Follow-Up
A curious colleague pointed out the strongly asserted internet claim that R For Loops and R Apply functions ought to be close peers when it comes to performance. Some example sources: here and here. However, my previous post constructed an experiment which suggested a huge performance gain using an apply()
function over for(i in …)
. I noticed my R For Loop was constructed to mimic the C++ function I had written, and not the R apply()

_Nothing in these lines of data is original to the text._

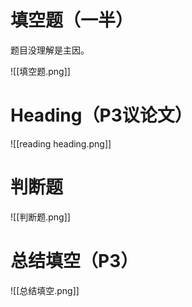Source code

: # 填空题（一半）

题目没理解是主因。

![[填空题.png]]
# Heading（P3议论文）

![[reading heading.png]]

# 判断题

![[判断题.png]]

# 总结填空（P3）

![[总结填空.png]]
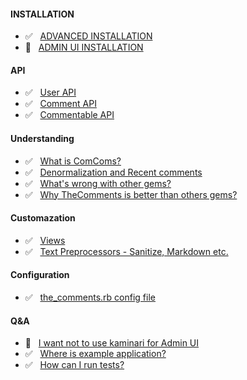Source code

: #### INSTALLATION
* :white_check_mark: &nbsp; [ADVANCED INSTALLATION](advanced_installation.md)
* :pencil: &nbsp; [ADMIN UI INSTALLATION](admin_ui_installation.md)

#### API
* :white_check_mark: &nbsp; [User API](user_api.md)
* :white_check_mark: &nbsp; [Comment API](comment_api.md)
* :white_check_mark: &nbsp; [Commentable API](commentable_api.md)

#### Understanding
* :white_check_mark: &nbsp; [What is ComComs?](what_is_comcoms.md)
* :white_check_mark: &nbsp; [Denormalization and Recent comments](denormalization_and_recent_comments.md)
* :white_check_mark: &nbsp; [What's wrong with other gems?](whats_wrong_with_other_gems.md)
* :white_check_mark: &nbsp; [Why TheComments is better than others gems?](whats_wrong_with_other_gems.md#why-thecomments-is-better-than-others-gems)

#### Customazation
* :white_check_mark: &nbsp; [Views](customazation_of_views.md)
* :white_check_mark: &nbsp; [Text Preprocessors - Sanitize, Markdown etc.](content_preprocessors.md)

#### Configuration
* :white_check_mark: &nbsp; [the_comments.rb config file](config_file.md)

#### Q&A
* :no_entry_sign: &nbsp; [I want not to use kaminari for Admin UI](#)
* :white_check_mark: &nbsp; [Where is example application?](where_is_example_application.md)
* :white_check_mark: &nbsp; [How can I run tests?](where_is_example_application.md#run-tests)

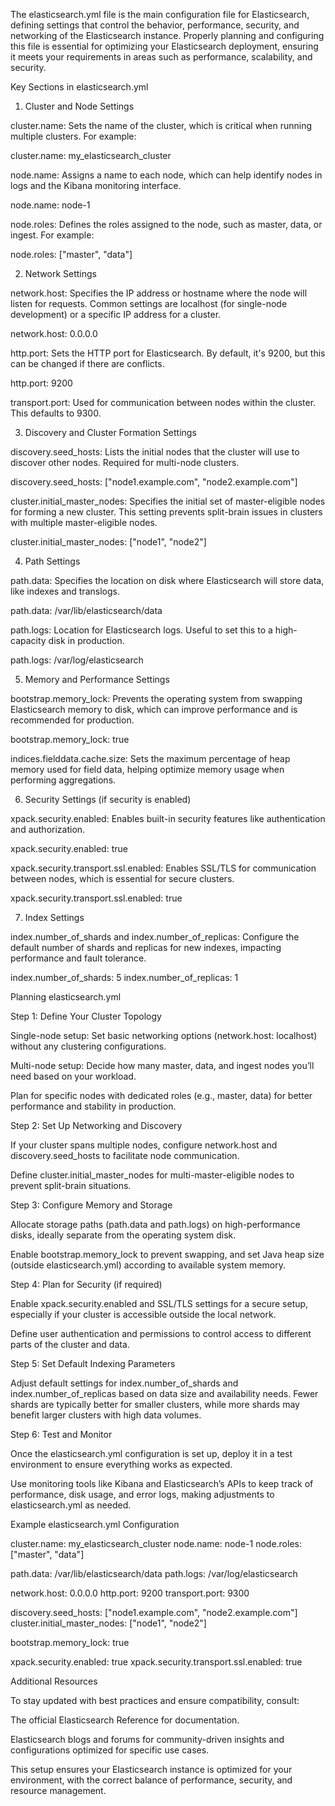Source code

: The elasticsearch.yml file is the main configuration file for Elasticsearch, defining settings that control the behavior, performance, security, and networking of the Elasticsearch instance. Properly planning and configuring this file is essential for optimizing your Elasticsearch deployment, ensuring it meets your requirements in areas such as performance, scalability, and security.

Key Sections in elasticsearch.yml

1. Cluster and Node Settings

cluster.name: Sets the name of the cluster, which is critical when running multiple clusters. For example:

cluster.name: my_elasticsearch_cluster

node.name: Assigns a name to each node, which can help identify nodes in logs and the Kibana monitoring interface.

node.name: node-1

node.roles: Defines the roles assigned to the node, such as master, data, or ingest. For example:

node.roles: ["master", "data"]



2. Network Settings

network.host: Specifies the IP address or hostname where the node will listen for requests. Common settings are localhost (for single-node development) or a specific IP address for a cluster.

network.host: 0.0.0.0

http.port: Sets the HTTP port for Elasticsearch. By default, it's 9200, but this can be changed if there are conflicts.

http.port: 9200

transport.port: Used for communication between nodes within the cluster. This defaults to 9300.



3. Discovery and Cluster Formation Settings

discovery.seed_hosts: Lists the initial nodes that the cluster will use to discover other nodes. Required for multi-node clusters.

discovery.seed_hosts: ["node1.example.com", "node2.example.com"]

cluster.initial_master_nodes: Specifies the initial set of master-eligible nodes for forming a new cluster. This setting prevents split-brain issues in clusters with multiple master-eligible nodes.

cluster.initial_master_nodes: ["node1", "node2"]



4. Path Settings

path.data: Specifies the location on disk where Elasticsearch will store data, like indexes and translogs.

path.data: /var/lib/elasticsearch/data

path.logs: Location for Elasticsearch logs. Useful to set this to a high-capacity disk in production.

path.logs: /var/log/elasticsearch



5. Memory and Performance Settings

bootstrap.memory_lock: Prevents the operating system from swapping Elasticsearch memory to disk, which can improve performance and is recommended for production.

bootstrap.memory_lock: true

indices.fielddata.cache.size: Sets the maximum percentage of heap memory used for field data, helping optimize memory usage when performing aggregations.



6. Security Settings (if security is enabled)

xpack.security.enabled: Enables built-in security features like authentication and authorization.

xpack.security.enabled: true

xpack.security.transport.ssl.enabled: Enables SSL/TLS for communication between nodes, which is essential for secure clusters.

xpack.security.transport.ssl.enabled: true



7. Index Settings

index.number_of_shards and index.number_of_replicas: Configure the default number of shards and replicas for new indexes, impacting performance and fault tolerance.

index.number_of_shards: 5
index.number_of_replicas: 1




Planning elasticsearch.yml

Step 1: Define Your Cluster Topology

Single-node setup: Set basic networking options (network.host: localhost) without any clustering configurations.

Multi-node setup: Decide how many master, data, and ingest nodes you’ll need based on your workload.

Plan for specific nodes with dedicated roles (e.g., master, data) for better performance and stability in production.


Step 2: Set Up Networking and Discovery

If your cluster spans multiple nodes, configure network.host and discovery.seed_hosts to facilitate node communication.

Define cluster.initial_master_nodes for multi-master-eligible nodes to prevent split-brain situations.


Step 3: Configure Memory and Storage

Allocate storage paths (path.data and path.logs) on high-performance disks, ideally separate from the operating system disk.

Enable bootstrap.memory_lock to prevent swapping, and set Java heap size (outside elasticsearch.yml) according to available system memory.


Step 4: Plan for Security (if required)

Enable xpack.security.enabled and SSL/TLS settings for a secure setup, especially if your cluster is accessible outside the local network.

Define user authentication and permissions to control access to different parts of the cluster and data.


Step 5: Set Default Indexing Parameters

Adjust default settings for index.number_of_shards and index.number_of_replicas based on data size and availability needs. Fewer shards are typically better for smaller clusters, while more shards may benefit larger clusters with high data volumes.


Step 6: Test and Monitor

Once the elasticsearch.yml configuration is set up, deploy it in a test environment to ensure everything works as expected.

Use monitoring tools like Kibana and Elasticsearch’s APIs to keep track of performance, disk usage, and error logs, making adjustments to elasticsearch.yml as needed.


Example elasticsearch.yml Configuration

cluster.name: my_elasticsearch_cluster
node.name: node-1
node.roles: ["master", "data"]

path.data: /var/lib/elasticsearch/data
path.logs: /var/log/elasticsearch

network.host: 0.0.0.0
http.port: 9200
transport.port: 9300

discovery.seed_hosts: ["node1.example.com", "node2.example.com"]
cluster.initial_master_nodes: ["node1", "node2"]

bootstrap.memory_lock: true

xpack.security.enabled: true
xpack.security.transport.ssl.enabled: true

Additional Resources

To stay updated with best practices and ensure compatibility, consult:

The official Elasticsearch Reference for documentation.

Elasticsearch blogs and forums for community-driven insights and configurations optimized for specific use cases.


This setup ensures your Elasticsearch instance is optimized for your environment, with the correct balance of performance, security, and resource management.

function. I re-ran the test as before, but this time including two additional alternatives. The new code and results are given below.
New Code
Refer to the initial post for the missing details. Below is a new R For Loop which more closely mimics the behavior of our apply()
procedure.
na_or_0_row_ind = function(r){all(is.na(r)) | all(r == 0)}
stm <- Sys.time()
forloop_rows_v2 <- vector(mode = "logical", length = nrow(df))
for(rr in 1:nrow(df)){forloop_rows_v2[rr] <- na_or_0_row_ind(df[rr,])}
forloop_rows_v2 <- which(forloop_rows_v2)
forloop_time_v2 <- as.numeric(difftime(Sys.time(),stm, units = "secs"))
Below we use vapply()
which requires a transpose operation in our underlying use case. If we could avoid the transpose, we observed slightly improved results over apply()
. Yet with the transpose we had slower performance.
stm <- Sys.time()
df2 <- data.frame(t(df))
vapply_rows <- which(vapply(df2, na_or_0_row_ind, logical(1)))
vapply_time <- as.numeric(difftime(Sys.time(),stm, units = "secs"))
New Results
The below times and time ratios were obtained using Microsoft R Open 3.4.3 (which is the R version tied to the use case). Once again, I only did one run per treatment because….
Rows | Cpp Time | Apply Time | Vapply Time | R Loop (Apply) Time | R Loop (C++) Time |
---|---|---|---|---|---|
6,000 | 0.004 | 0.068 | 0.097 | 2.067 | 3.519 |
60,000 | 0.011 | 0.502 | 0.761 | 27.264 | 36.536 |
600,000 | 0.088 | 3.317 | 5.953 | 913.684 | 1516.065 |
6,000,000 | 0.897 | 38.057 | 60.063 | DNR | DNR |
60,000,000 | 9.946 | 434.300 | 836.376 | DNR | DNR |
Rows | Cpp Ratio | Apply Ratio | Vapply Ratio | R Loop (Apply) Ratio | R Loop (C++) Ratio |
---|---|---|---|---|---|
6,000 | 1.0 | 17.0 | 24.2 | 516.0 | 878.2 |
60,000 | 1.0 | 45.6 | 69.2 | 2476.5 | 3318.8 |
600,000 | 1.0 | 37.6 | 67.6 | 10371.4 | 17209.2 |
6,000,000 | 1.0 | 42.4 | 67.0 | DNR | DNR |
60,000,000 | 1.0 | 43.7 | 84.1 | DNR | DNR |
Summary
The R For Loop did see a performance improvement when coded more in-line with the apply()
operation, yet it was still noticeably slower. Interestingly, our C++ and R Apply operations tend to scale almost linearly, but the For Loops became unstable after 60K rows. I’m curious if this generalizes to other people’s hardware?